Re: [HACKERS] [BUGS] [postgresql 10 beta3] unrecognized node type: 90 - Mailing list pgsql-hackers

I wrote:
> Ah-hah, I see my dromedary box is one of the ones failing, so I'll
> have a look there.  I can't reproduce it on my other machines.

OK, so this is a whole lot more broken than I thought :-(.

Bear in mind that the plan for this (omitting uninteresting detail) is
Nested Loop Left Join  ->  Values Scan on "*VALUES*"  ->  Finalize GroupAggregate        ->  Gather Merge
-> Partial GroupAggregate                    ->  Sort                          ->  Parallel Seq Scan on tenk1
 

What seems to be happening is that:

1. On the first pass, the parallel seqscan work gets doled out to several
workers, plus the leader, as expected.

2. When the nestloop rescans its right input, ExecReScanGatherMerge
supposes that this is good enough to handle rescanning its subnodes:
ExecReScan(node->ps.lefttree);

Leaving aside the question of why that doesn't look like nearly every
other child rescan call, what happens is that that invokes ExecReScanAgg,
which does the more usual thing:
if (outerPlan->chgParam == NULL)    ExecReScan(outerPlan);

and so that invokes ExecReScanSort, and then behold what ExecReScanSort
thinks it can optimize away:
    * If subnode is to be rescanned then we forget previous sort results; we    * have to re-read the subplan and
re-sort. Also must re-sort if the    * bounded-sort parameters changed or we didn't select randomAccess.    *    *
Otherwisewe can just rewind and rescan the sorted output.
 

So we never get to ExecReScanSeqScan, and thus not to heap_rescan,
with the effect that parallel_scan->phs_nallocated never gets reset.
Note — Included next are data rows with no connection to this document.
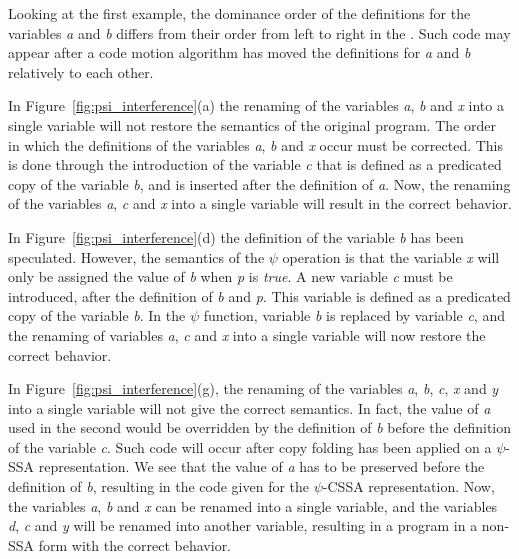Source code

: Looking at the first example, the dominance order of the definitions
for the variables \textit{a} and \textit{b} differs from their order from
left to right in the \psifun. Such code may appear after a
code motion algorithm has moved the definitions for \textit{a} and
\textit{b} relatively to each other.


In Figure~\ref{fig:psi_interference}(a) the renaming of the variables
\textit{a}, \textit{b} and \textit{x} into a single variable will not restore
the semantics of the original program. The order in which the
definitions of the variables \textit{a}, \textit{b} and \textit{x} occur must
be corrected. This is done through the introduction of the variable
\textit{c} that is defined as a predicated copy of the variable \textit{b},
and is inserted after the definition of \textit{a}. Now, the renaming of
the variables \textit{a}, \textit{c} and \textit{x} into a single variable will
result in the correct behavior.

In Figure~\ref{fig:psi_interference}(d) the definition of the variable
\textit{b} has been speculated. However, the semantics of the $\psi$
operation is that the variable \textit{x} will only be assigned the value
of \textit{b} when \textit{p} is \textit{true}. A new variable \textit{c} must be
introduced, after the definition of \textit{b} and \textit{p}. This variable
is defined as a predicated copy of the variable \textit{b}. In the
${\psi}$ function, variable \textit{b} is replaced by variable \textit{c},
and the renaming of variables \textit{a}, \textit{c} and \textit{x} into a
single variable will now restore the correct behavior.

In Figure~\ref{fig:psi_interference}(g), the renaming of the variables
\textit{a}, \textit{b}, \textit{c}, \textit{x} and \textit{y} into a single variable
will not give the correct semantics. In fact, the value of \textit{a}
used in the second \psifun would be overridden by the
definition of \textit{b} before the definition of the variable
\textit{c}. Such code will occur after copy folding has been applied on a
$\psi$-SSA representation. We see that the value of \textit{a} has to be
preserved before the definition of \textit{b}, resulting in the code
given for the $\psi$-CSSA representation. Now, the variables \textit{a},
\textit{b} and \textit{x} can be renamed into a single variable, and the
variables \textit{d}, \textit{c} and \textit{y} will be renamed into another
variable, resulting in a program in a non-SSA form with the correct
behavior.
3. On the next pass, we fire up all the workers as expected, but they all
perceive phs_nallocated >= rs_nblocks and conclude they have nothing to
do.  Meanwhile, in the leader, nodeSort just re-emits the sorted data it
had last time.  Net effect is that the GatherMerge node returns only the
fraction of the data that was scanned by the leader in the first pass.

4. The fact that the test succeeds on many machines implies that the
leader process is usually doing *all* of the work.  This is in itself not
very good.  Even on the machines where it fails, the fact that the tuple
counts are usually a pretty large fraction of the expected values
indicates that the leader usually did most of the work.  We need to take
a closer look at why that is.

However, the bottom line here is that parallel scan is completely broken
for rescans, and it's not (solely) the fault of nodeGatherMerge; rather,
the issue is that nobody bothered to wire up parallelism to the rescan
parameterization mechanism.  I imagine that related bugs can be
demonstrated in 9.6 with little effort.

I think that the correct fix probably involves marking each parallel scan
plan node as dependent on a pseudo executor parameter, which the parent
Gather or GatherMerge node would flag as being changed on each rescan.
This would cue the plan layers in between that they cannot optimize on the
assumption that the leader's instance of the parallel scan will produce
exactly the same rows as it did last time, even when "nothing else
changed".  The "wtParam" pseudo parameter that's used for communication
between RecursiveUnion and its descendant WorkTableScan node is a good
model for what needs to happen.

A possibly-simpler fix would be to abandon the idea that the leader
should do any of the work, but I imagine that will be unpopular.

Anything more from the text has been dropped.